COMMENTARY: Happiness Is a Choice

In a Peanuts cartoon, Lucy asks Charlie Brown, “Why do you think we were put on earth?” Charlie answers, “To make others happy.” Lucy replies, “I don’t think I’m making anyone happy,” and then adds, “but nobody’s making me very happy either. Somebody’s not doing his job!”

People like Lucy are so sure happiness is a matter of getting something that they ask not what they can do for others but what others can and should do for them. They usually feel shortchanged or cheated. They become so preoccupied with what they don’t have that they can’t enjoy what they do have.

What’s more, they don’t realize one of the best ways to be happy is to experience the joy and self-worth of making others happy.

In his book Happiness Is a Serious Problem, Dennis Prager argues that it’s human nature to want and feel we need more. The problem is, the quest for more is endless because we can always add more to whatever we have. As a result, the Lucys of the world often live in an “if only” world that keeps them one step away from happiness: “If only I get this raise, make this sale, pay off my debts, or win this game, I’ll be happy.”

Abraham Lincoln understood that happiness is essentially a way of looking at one’s life. “Folks are generally as happy as they make up their minds to be,” he said.

Thus, we’re more likely to experience happiness if we realize it’s not just getting what we want. It’s learning to want what we get.

This is Michael Josephson reminding you that character counts.

Comments 10

  1. I always appreciate your keen insight when it comes to issues of ethics. I also enjoy Dennis Prager and his thoughts on different subjects. The ethics of happiness, however, has always been a conundrum for me. I feel as though our society often values happiness over pretty much everything else (Charlie Brown’s stated life goal is a good example of this).

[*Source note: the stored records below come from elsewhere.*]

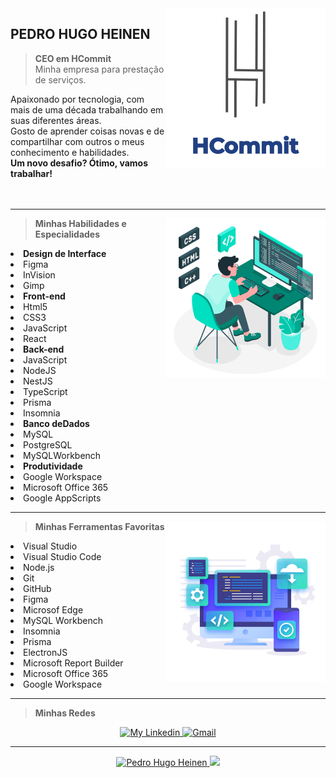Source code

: <img src="https://github.com/PedroHugoHeinen/PedroHugoHeinen/blob/2306ed71b1c23231c9b3414d7f852bc51132ec23/HCommit%20-%20GitHub.png" min-width="256px" max-width="256px" width="256px" align="right" alt="HCommit" href="https://pedrohugoheinen.github.io/pedrohugoheinen/">

## **PEDRO HUGO HEINEN** <br>

> <strong>CEO em HCommit</strong> <br>
Minha empresa para prestação de serviços.

Apaixonado por tecnologia, com mais de uma década trabalhando em suas diferentes áreas. <br>
Gosto de aprender coisas novas e de compartilhar com outros o meus conhecimento e habilidades. <br>
<strong>Um novo desafio? Ótimo, vamos trabalhar!</strong> <br><br><br>

----

<img src="https://github.com/PedroHugoHeinen/PedroHugoHeinen/blob/b95395d2ca31e55a872188992f4c74e185c658d8/Devs.jpg" min-width="256px" max-width="256px" width="256px" align="right" alt="Devs">

> <strong>Minhas Habilidades e Especialidades</strong><br>
<li><strong>Design de Interface</strong></li>
<li>Figma</li>
<li>InVision</li>
<li>Gimp</li>

<li><strong>Front-end</strong></li>
<li>Html5</li>
<li>CSS3</li>
<li>JavaScript</li>
<li>React</li>

<li><strong>Back-end</strong></li>
<li>JavaScript</li>
<li>NodeJS</li>
<li>NestJS</li>
<li>TypeScript</li>
<li>Prisma</li>
<li>Insomnia</li>

<li><strong>Banco deDados</strong></li>
<li>MySQL</li> 
<li>PostgreSQL</li>
<li>MySQLWorkbench</li> 

<li><strong>Produtividade</strong></li>
<li>Google Workspace</li>
<li>Microsoft Office 365</li>
<li>Google AppScripts</li>
</p>

----

<img src="https://github.com/PedroHugoHeinen/PedroHugoHeinen/blob/537366063df641b68d82bd8bcfa701388210d151/DevTools.jpg" min-width="256px" max-width="256px" width="256px" align="right" alt="HCommit">

> <strong>Minhas Ferramentas Favoritas</strong>
  <li>Visual Studio</li>
  <li>Visual Studio Code</li>
  <li>Node.js</li>
  <li>Git</li>
  <li>GitHub</li>
  <li>Figma</li>
  <li>Microsof Edge</li>
  <li>MySQL Workbench</li>
  <li>Insomnia</li>
  <li>Prisma</li>
  <li>ElectronJS</li>
  <li>Microsoft Report Builder</li>
  <li>Microsoft Office 365</li>
  <li>Google Workspace</li>
</p>

----

> <strong>Minhas Redes</strong>
<p align="center">
    <a href="https://www.linkedin.com/in/pedrohugoheinen/">
        <img alt="My Linkedin" src="https://img.shields.io/static/v1?style=for-the-badge&logo=linkedin&label=LinkedIn&message=pedrohugoheinen&color=214083">
    </a>
    <a href="mailto:pedro.hugo.heinen@gmail.com">
        <img alt="Gmail" src="https://img.shields.io/static/v1?style=for-the-badge&logo=gmail&label=Gmail&message=pedro.hugo.heinen@gmail.com&color=214083">
    </a>
</p>

----

<p align="center">
  <a href="https://github.com/PedroHugoHeinen/">
    <img height="180em" alt="Pedro Hugo Heinen" src="https://github-readme-stats.vercel.app/api?username=PedroHugoHeinen&show_icons=true&bg_color=DEG,555555,214083&theme=react" style="max-width:100%;">
    <img height="180em" src="https://github-readme-stats.vercel.app/api/top-langs/?username=PedroHugoHeinen&layout=compact&theme=react&line_height=27&bg_color=DEG,555555,214083" style="max-width:100%;">
  </a>
</p>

    I always worry about society becoming too focused on happiness and then becoming a sort of Brave New World-style environment where happiness is almost forced on the population.

    What I feel is being missed in the Happiness ethics discussions is that happiness is usually the result of something else. It is a consequence of (usually) good behavior. You touch on this in the article, mentioning working to make others happy, but really, I believe that happiness should not be the main driver of a person’s behavior. People should strive to do good and be moral, upright human beings and that should create a sense of joy in their lives. If you are only seeking happiness, you are going to miss out on a lot, especially on situations that may be unpleasant, but may develop within you a better, more noble character.

  2. True. But as wisdom makes one realize this to be the case and with other elements picked up along the way; the wish to encourage others to view life as a canvas not as a series of obstacles becomes stronger. Specially when applicable to those nearest to us. Take care, all.